Сулейман ибн Залейман-оглы, турецкий адмирал-эмир-паша. Истамбул. Владеет Босфором и Дарданеллами, остров Змеиный ему и на фиг не нужен, но готов выкупить на всякий пожарный случай. Ярко-красная феска. Сидит, естественно, по-турецки на турецком коврике. Курит кальян. Не пьет, нельзя, ислам не позволяет; но веселые глазки и физиономия бордового цвета наводят на подозрение, что фарфоровый кальян заряжен мадейрой. Вообще, очень живописен. Что-то тараторит длинными турецкими пулеметными очередями, в которых иногда проскакивают знакомые слова, вроде: „гешефт", „шахер-махер“, „твоя-моя“ и т. п. Безусловно, любвеобилен, — но предположить интимную связь Анни-Мари с турецким эмир-пашой на палубе американского авианосца как-то странно... Впрочем, чем не шутит шайтан?

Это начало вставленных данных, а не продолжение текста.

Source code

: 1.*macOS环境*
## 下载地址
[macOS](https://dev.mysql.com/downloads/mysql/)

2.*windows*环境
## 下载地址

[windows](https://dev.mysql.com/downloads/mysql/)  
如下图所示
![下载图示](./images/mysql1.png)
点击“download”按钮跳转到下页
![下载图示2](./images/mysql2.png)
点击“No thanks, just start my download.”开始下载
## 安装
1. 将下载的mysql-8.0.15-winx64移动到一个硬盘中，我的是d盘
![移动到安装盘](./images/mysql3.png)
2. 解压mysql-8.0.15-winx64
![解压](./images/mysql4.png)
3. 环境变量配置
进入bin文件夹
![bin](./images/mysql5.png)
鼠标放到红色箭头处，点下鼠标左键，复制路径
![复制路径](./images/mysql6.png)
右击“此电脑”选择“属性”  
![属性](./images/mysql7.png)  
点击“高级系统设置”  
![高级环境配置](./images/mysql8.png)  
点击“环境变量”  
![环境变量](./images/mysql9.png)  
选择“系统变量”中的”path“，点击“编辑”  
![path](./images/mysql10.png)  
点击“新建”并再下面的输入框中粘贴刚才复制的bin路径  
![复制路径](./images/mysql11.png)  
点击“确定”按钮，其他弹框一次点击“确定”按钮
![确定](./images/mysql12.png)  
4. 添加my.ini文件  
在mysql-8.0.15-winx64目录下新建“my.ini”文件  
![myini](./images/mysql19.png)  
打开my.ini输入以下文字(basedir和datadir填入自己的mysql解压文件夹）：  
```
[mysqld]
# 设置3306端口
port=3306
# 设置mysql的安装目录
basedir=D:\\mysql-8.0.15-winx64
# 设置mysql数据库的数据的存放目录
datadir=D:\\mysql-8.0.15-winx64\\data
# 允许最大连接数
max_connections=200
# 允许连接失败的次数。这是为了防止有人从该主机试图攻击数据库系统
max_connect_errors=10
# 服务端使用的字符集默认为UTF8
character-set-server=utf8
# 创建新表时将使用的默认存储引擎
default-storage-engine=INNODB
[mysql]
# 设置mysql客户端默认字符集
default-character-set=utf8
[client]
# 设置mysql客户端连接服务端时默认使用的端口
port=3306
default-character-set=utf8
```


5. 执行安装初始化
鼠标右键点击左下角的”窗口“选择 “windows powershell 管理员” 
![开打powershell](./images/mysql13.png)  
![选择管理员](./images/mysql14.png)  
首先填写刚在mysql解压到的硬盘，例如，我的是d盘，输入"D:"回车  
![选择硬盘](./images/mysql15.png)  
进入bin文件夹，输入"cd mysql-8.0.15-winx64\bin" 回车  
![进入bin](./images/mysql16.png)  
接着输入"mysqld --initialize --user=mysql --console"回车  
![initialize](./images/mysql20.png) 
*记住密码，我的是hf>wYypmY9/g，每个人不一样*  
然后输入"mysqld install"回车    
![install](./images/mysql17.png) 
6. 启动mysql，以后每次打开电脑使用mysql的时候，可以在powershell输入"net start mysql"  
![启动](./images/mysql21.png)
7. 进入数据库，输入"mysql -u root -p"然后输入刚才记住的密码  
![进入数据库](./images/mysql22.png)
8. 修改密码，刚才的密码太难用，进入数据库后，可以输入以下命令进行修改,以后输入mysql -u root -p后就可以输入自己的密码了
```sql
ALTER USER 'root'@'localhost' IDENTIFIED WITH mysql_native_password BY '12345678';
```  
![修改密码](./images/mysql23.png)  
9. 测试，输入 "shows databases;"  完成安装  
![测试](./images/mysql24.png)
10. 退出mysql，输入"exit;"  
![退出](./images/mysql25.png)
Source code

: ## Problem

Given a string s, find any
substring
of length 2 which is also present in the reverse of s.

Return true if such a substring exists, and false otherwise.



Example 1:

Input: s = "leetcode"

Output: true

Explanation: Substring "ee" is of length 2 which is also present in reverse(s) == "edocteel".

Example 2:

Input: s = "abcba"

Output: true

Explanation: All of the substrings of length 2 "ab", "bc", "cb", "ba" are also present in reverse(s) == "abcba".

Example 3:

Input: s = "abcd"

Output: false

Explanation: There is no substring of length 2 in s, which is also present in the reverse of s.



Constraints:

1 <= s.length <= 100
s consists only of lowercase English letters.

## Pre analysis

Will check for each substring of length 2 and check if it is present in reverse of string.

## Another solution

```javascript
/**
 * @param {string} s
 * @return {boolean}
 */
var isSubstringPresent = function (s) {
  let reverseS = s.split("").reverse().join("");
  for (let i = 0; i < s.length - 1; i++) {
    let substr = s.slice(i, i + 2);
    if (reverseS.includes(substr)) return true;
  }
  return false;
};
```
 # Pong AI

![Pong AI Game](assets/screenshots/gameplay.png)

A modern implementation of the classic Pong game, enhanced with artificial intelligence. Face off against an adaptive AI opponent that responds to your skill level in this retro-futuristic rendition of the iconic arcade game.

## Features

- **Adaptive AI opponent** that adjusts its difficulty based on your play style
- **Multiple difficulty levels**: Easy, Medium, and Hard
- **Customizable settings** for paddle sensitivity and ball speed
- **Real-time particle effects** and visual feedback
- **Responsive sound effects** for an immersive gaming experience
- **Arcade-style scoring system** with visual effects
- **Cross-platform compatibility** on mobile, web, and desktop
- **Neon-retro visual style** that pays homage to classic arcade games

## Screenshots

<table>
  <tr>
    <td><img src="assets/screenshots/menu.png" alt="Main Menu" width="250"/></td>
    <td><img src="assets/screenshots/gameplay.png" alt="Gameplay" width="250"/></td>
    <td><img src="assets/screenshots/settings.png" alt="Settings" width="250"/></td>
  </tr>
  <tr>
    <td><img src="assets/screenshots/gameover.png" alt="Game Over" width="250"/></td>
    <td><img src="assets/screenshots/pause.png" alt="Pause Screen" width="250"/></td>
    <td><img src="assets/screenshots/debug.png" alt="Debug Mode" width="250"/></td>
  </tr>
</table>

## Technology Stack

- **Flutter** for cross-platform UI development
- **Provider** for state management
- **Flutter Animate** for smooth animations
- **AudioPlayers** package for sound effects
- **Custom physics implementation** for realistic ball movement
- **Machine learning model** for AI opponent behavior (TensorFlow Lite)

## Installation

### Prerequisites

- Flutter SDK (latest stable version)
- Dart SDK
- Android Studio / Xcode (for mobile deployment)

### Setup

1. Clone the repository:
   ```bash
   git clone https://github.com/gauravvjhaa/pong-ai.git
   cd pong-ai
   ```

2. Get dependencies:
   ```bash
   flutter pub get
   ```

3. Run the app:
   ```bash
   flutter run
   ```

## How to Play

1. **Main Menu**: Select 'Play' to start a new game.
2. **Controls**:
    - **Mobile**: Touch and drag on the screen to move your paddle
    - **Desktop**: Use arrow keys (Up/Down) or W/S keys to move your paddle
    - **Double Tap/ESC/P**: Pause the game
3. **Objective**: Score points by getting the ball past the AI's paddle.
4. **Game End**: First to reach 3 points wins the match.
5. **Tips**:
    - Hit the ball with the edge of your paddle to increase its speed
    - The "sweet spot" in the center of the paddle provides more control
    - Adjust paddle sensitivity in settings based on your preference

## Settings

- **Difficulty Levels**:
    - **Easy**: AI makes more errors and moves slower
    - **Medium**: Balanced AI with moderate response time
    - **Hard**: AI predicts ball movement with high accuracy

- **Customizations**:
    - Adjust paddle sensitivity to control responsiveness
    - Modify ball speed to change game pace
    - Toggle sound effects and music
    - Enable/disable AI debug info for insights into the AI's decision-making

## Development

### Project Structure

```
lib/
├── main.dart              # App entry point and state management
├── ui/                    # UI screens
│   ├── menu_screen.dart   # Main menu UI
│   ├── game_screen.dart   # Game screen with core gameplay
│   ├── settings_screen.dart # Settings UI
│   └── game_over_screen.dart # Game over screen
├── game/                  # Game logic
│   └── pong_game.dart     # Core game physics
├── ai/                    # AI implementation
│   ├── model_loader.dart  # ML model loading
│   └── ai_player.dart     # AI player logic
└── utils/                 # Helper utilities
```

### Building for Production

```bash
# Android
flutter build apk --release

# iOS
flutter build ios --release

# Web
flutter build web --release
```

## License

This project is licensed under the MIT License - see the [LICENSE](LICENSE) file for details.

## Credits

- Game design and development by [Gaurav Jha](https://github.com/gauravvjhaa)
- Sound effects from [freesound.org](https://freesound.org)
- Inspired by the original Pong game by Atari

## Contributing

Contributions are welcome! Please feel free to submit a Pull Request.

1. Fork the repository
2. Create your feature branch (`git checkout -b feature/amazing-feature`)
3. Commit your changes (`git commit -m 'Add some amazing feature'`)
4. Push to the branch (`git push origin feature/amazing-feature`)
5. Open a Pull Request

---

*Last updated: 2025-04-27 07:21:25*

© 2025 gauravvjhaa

Касатон Егорович Водопьяных, кавалер ордена Фороса и Белого Дома, не подчинившийся ГКЧП, из наших, беспартийный (из вышедших и никуда не вступивших), адмирал Российского Черноморского флота, достойный наследник адмирала Рожественского-Цусимского. Базы в Новороссийске и в Поти. Одну за другой курит папиросы „Беломорканал“, хлопает рюмку за рюмкой, которые подсовывает ему Тихомиро Брагу, и то и дело вздыхает: „Просрали Россию, сволочи!" Играет в шахматные поддавки (выигрывает тот, кто подставит все фигуры) на пустом ящике из-под мандаринов с адмиралом Заливайко, в надежде отыграть просранный какими-то сволочами Севастополь. Анни-Мари попросту не замечает, или только делает вид. К Касатону Егорычу приближается то судьбоносное состояние, когда он на все способен — дать в морду фону-барону Шварцвайтхорсу, взять штурмом Севастополь, свернуть хребет острову Змеиный и даже сделать эту мельтешащую француженку прямо здесь, сейчас, немедленно, на палубе американского авианосца.

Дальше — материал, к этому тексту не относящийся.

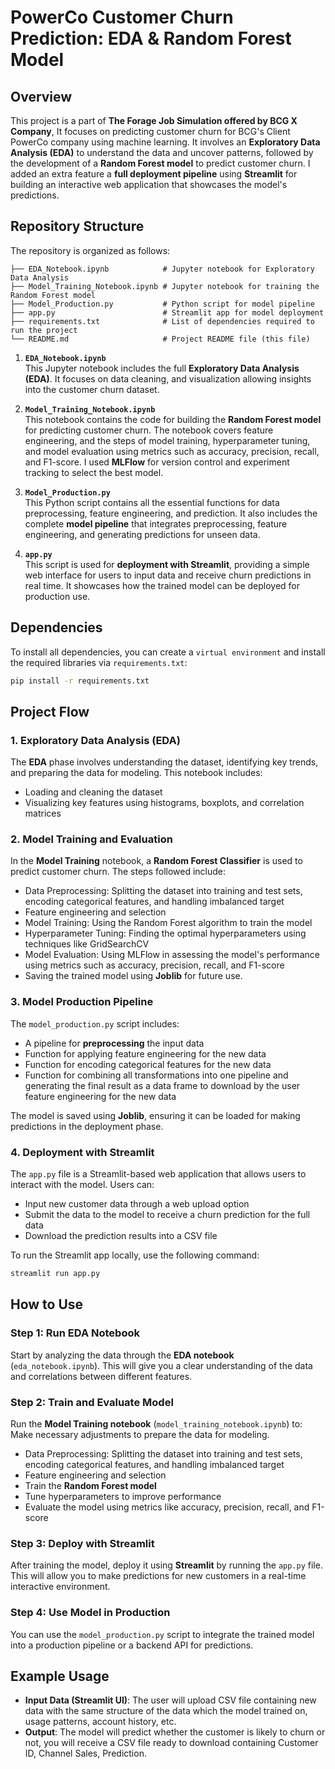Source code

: # PowerCo Customer Churn Prediction: EDA & Random Forest Model

## Overview

This project is a part of **The Forage Job Simulation offered by BCG X Company**, It focuses on predicting customer churn for BCG's Client PowerCo company using machine learning. It involves an **Exploratory Data Analysis (EDA)** to understand the data and uncover patterns, followed by the development of a **Random Forest model** to predict customer churn. I added an extra feature a **full deployment pipeline** using **Streamlit** for building an interactive web application that showcases the model's predictions.

## Repository Structure
The repository is organized as follows:
```plaintext
├── EDA_Notebook.ipynb            # Jupyter notebook for Exploratory Data Analysis
├── Model_Training_Notebook.ipynb # Jupyter notebook for training the Random Forest model
├── Model_Production.py           # Python script for model pipeline
├── app.py                        # Streamlit app for model deployment
├── requirements.txt              # List of dependencies required to run the project
└── README.md                     # Project README file (this file)
```

1. **`EDA_Notebook.ipynb`**  
   This Jupyter notebook includes the full **Exploratory Data Analysis (EDA)**. It focuses on data cleaning, and visualization allowing insights into the customer churn dataset.

2. **`Model_Training_Notebook.ipynb`**  
   This notebook contains the code for building the **Random Forest model** for predicting customer churn. The notebook covers feature engineering, and the steps of model training, hyperparameter tuning, and model evaluation using metrics such as accuracy, precision, recall, and F1-score.
   I used **MLFlow** for version control and experiment tracking to select the best model.
   
3. **`Model_Production.py`**  
   This Python script contains all the essential functions for data preprocessing, feature engineering, and prediction. It also includes the complete **model pipeline** that integrates preprocessing, feature engineering, and generating predictions for unseen data.

4. **`app.py`**  
   This script is used for **deployment with Streamlit**, providing a simple web interface for users to input data and receive churn predictions in real time. It showcases how the trained model can be deployed for production use.

## Dependencies

To install all dependencies, you can create a `virtual environment` and install the required libraries via `requirements.txt`:

```bash
pip install -r requirements.txt
```

## Project Flow

### 1. **Exploratory Data Analysis (EDA)**

The **EDA** phase involves understanding the dataset, identifying key trends, and preparing the data for modeling. This notebook includes:

- Loading and cleaning the dataset
- Visualizing key features using histograms, boxplots, and correlation matrices

### 2. **Model Training and Evaluation**

In the **Model Training** notebook, a **Random Forest Classifier** is used to predict customer churn. The steps followed include:

- Data Preprocessing: Splitting the dataset into training and test sets, encoding categorical features, and handling imbalanced target
- Feature engineering and selection
- Model Training: Using the Random Forest algorithm to train the model
- Hyperparameter Tuning: Finding the optimal hyperparameters using techniques like GridSearchCV
- Model Evaluation: Using MLFlow in assessing the model's performance using metrics such as accuracy, precision, recall, and F1-score
- Saving the trained model using **Joblib** for future use.

### 3. **Model Production Pipeline**

The `model_production.py` script includes:

- A pipeline for **preprocessing** the input data
- Function for applying feature engineering for the new data
- Function for encoding categorical features for the new data
- Function for combining all transformations into one pipeline and generating the final result as a data frame to download by the user feature engineering for the new data

The model is saved using **Joblib**, ensuring it can be loaded for making predictions in the deployment phase.

### 4. **Deployment with Streamlit**

The `app.py` file is a Streamlit-based web application that allows users to interact with the model. Users can:

- Input new customer data through a web upload option
- Submit the data to the model to receive a churn prediction for the full data
- Download the prediction results into a CSV file

To run the Streamlit app locally, use the following command:

```bash
streamlit run app.py
```

## How to Use

### Step 1: Run EDA Notebook

Start by analyzing the data through the **EDA notebook** (`eda_notebook.ipynb`). This will give you a clear understanding of the data and correlations between different features.

### Step 2: Train and Evaluate Model

Run the **Model Training notebook** (`model_training_notebook.ipynb`) to:
Make necessary adjustments to prepare the data for modeling.

- Data Preprocessing: Splitting the dataset into training and test sets, encoding categorical features, and handling imbalanced target
- Feature engineering and selection
- Train the **Random Forest model**
- Tune hyperparameters to improve performance
- Evaluate the model using metrics like accuracy, precision, recall, and F1-score

### Step 3: Deploy with Streamlit

After training the model, deploy it using **Streamlit** by running the `app.py` file. This will allow you to make predictions for new customers in a real-time interactive environment.

### Step 4: Use Model in Production

You can use the `model_production.py` script to integrate the trained model into a production pipeline or a backend API for predictions.

## Example Usage

- **Input Data (Streamlit UI)**: The user will upload CSV file containing new data with the same structure of the data which the model trained on, usage patterns, account history, etc.
- **Output**: The model will predict whether the customer is likely to churn or not, you will receive a CSV file ready to download containing Customer ID, Channel Sales, Prediction.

Васыль Мыколаевич Заливайко, адмирал 1—го Украинского Черноморского флота имени Петра Сагайдачного. База в Севастополе. 2— го флота на Украине еще нет, но будет, будет, можно не беспокоиться. На Украине все будет, как у людей. И остров Змеиный тоже. Одет по форме, но из-под расстегнутого кителя выглядывает вышиванная тельняшка. Курит „Ватру", глушит все подряд, щиплет Анни-Мари за попку, травит анекдоты, мурлычет писню: „Два кольоры мои, два кольоры... червоный — то портвейн, а билый — то мицне. , и вообще, гарно себя почувае — Васыль Мыколаевич уже просчитал жертвенную комбинацию с отдачей коня, слона, туры, ферзя и самого шаха. (При слове „шах" Залейман-оглы вздрагивает и надвигает на глаза феску). Что еще о Васыле Мыколаевиче? Возможны запорожские вуса. (Шаровары и гопака не придумывать!) Своего не упустит. Вероятнейший претендент на Анни-Мари, давно уже играющую с ним в поддавки и готовую отдать фигуру.

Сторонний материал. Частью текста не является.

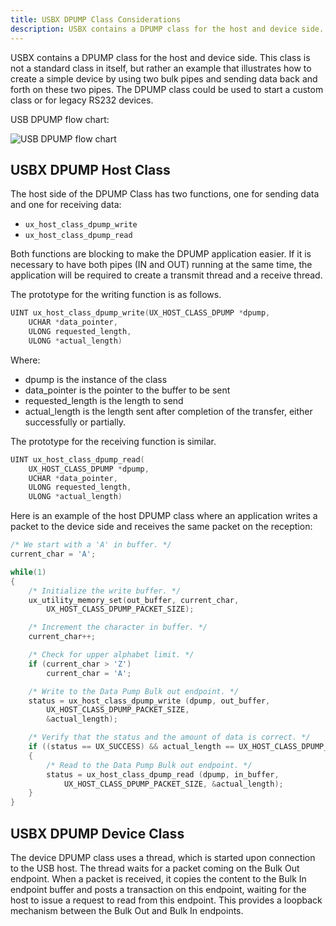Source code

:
 ```yaml
---
title: USBX DPUMP Class Considerations
description: USBX contains a DPUMP class for the host and device side.
---
```


USBX contains a DPUMP class for the host and device side. This class is not a standard class in itself, but rather an example that illustrates how to create a simple device by using two bulk pipes and sending data back and forth on these two pipes. The DPUMP class could be used to start a custom class or for legacy RS232 devices.

USB DPUMP flow chart:

![USB DPUMP flow chart](../media/usbx-host-stack-supplemental/usb-dpump-flow-chart.png)

## USBX DPUMP Host Class

The host side of the DPUMP Class has two functions, one for sending data and one for receiving data:

- `ux_host_class_dpump_write`
- `ux_host_class_dpump_read`

Both functions are blocking to make the DPUMP application easier. If it is necessary to have both pipes (IN and OUT) running at the same time, the application will be required to create a transmit thread and a receive thread.

The prototype for the writing function is as follows.

```C
UINT ux_host_class_dpump_write(UX_HOST_CLASS_DPUMP *dpump,
    UCHAR *data_pointer,
    ULONG requested_length,  
    ULONG *actual_length)
```

Where:

- dpump is the instance of the class
- data_pointer is the pointer to the buffer to be sent
- requested_length is the length to send
- actual_length is the length sent after completion of the transfer, either successfully or partially.

The prototype for the receiving function is similar.

```C
UINT ux_host_class_dpump_read(
    UX_HOST_CLASS_DPUMP *dpump,
    UCHAR *data_pointer,
    ULONG requested_length,
    ULONG *actual_length)
```

Here is an example of the host DPUMP class where an application writes a packet to the device side and receives the same packet on the reception:

```C
/* We start with a 'A' in buffer. */
current_char = 'A';

while(1)
{
    /* Initialize the write buffer. */
    ux_utility_memory_set(out_buffer, current_char,
        UX_HOST_CLASS_DPUMP_PACKET_SIZE);

    /* Increment the character in buffer. */
    current_char++;

    /* Check for upper alphabet limit. */
    if (current_char > 'Z')
        current_char = 'A';

    /* Write to the Data Pump Bulk out endpoint. */
    status = ux_host_class_dpump_write (dpump, out_buffer,
        UX_HOST_CLASS_DPUMP_PACKET_SIZE,
        &actual_length);

    /* Verify that the status and the amount of data is correct. */
    if ((status == UX_SUCCESS) && actual_length == UX_HOST_CLASS_DPUMP_PACKET_SIZE)
    {
        /* Read to the Data Pump Bulk out endpoint. */
        status = ux_host_class_dpump_read (dpump, in_buffer,
            UX_HOST_CLASS_DPUMP_PACKET_SIZE, &actual_length);
    }
}
```

## USBX DPUMP Device Class

The device DPUMP class uses a thread, which is started upon connection to the USB host. The thread waits for a packet coming on the Bulk Out endpoint. When a packet is received, it copies the content to the Bulk In endpoint buffer and posts a transaction on this endpoint, waiting for the host to issue a request to read from this endpoint. This provides a loopback mechanism between the Bulk Out and Bulk In endpoints.
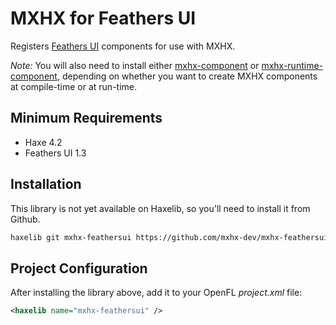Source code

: # MXHX for Feathers UI

Registers [Feathers UI](https://feathersui.com/) components for use with MXHX.

_Note:_ You will also need to install either [mxhx-component](https://github.com/mxhx-dev/mxhx-component) or [mxhx-runtime-component](https://github.com/mxhx-dev/mxhx-runtime-component), depending on whether you want to create MXHX components at compile-time or at run-time.

## Minimum Requirements

- Haxe 4.2
- Feathers UI 1.3

## Installation

This library is not yet available on Haxelib, so you'll need to install it from Github.

```sh
haxelib git mxhx-feathersui https://github.com/mxhx-dev/mxhx-feathersui.git
```

## Project Configuration

After installing the library above, add it to your OpenFL _project.xml_ file:

```xml
<haxelib name="mxhx-feathersui" />
```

Делегация крымских татар. Татар двое. Штатские. Первый делегат: народный татарский поэт (как же без поэтов?); второй делегат: поэт-переводчик с трудно произносимой еврейской фамилией (как же без евреев?). Очень серьезные, очень вдумчивые люди. Хотели бы, если можно, договориться об автономии Евпатории. Им достаточно Евпатории, если можно. Готовы даже переселиться на остров Змеиный, если остров Змеиный получит суверенитет и независимость. Для групповой сексуальной сцены могут сгодиться.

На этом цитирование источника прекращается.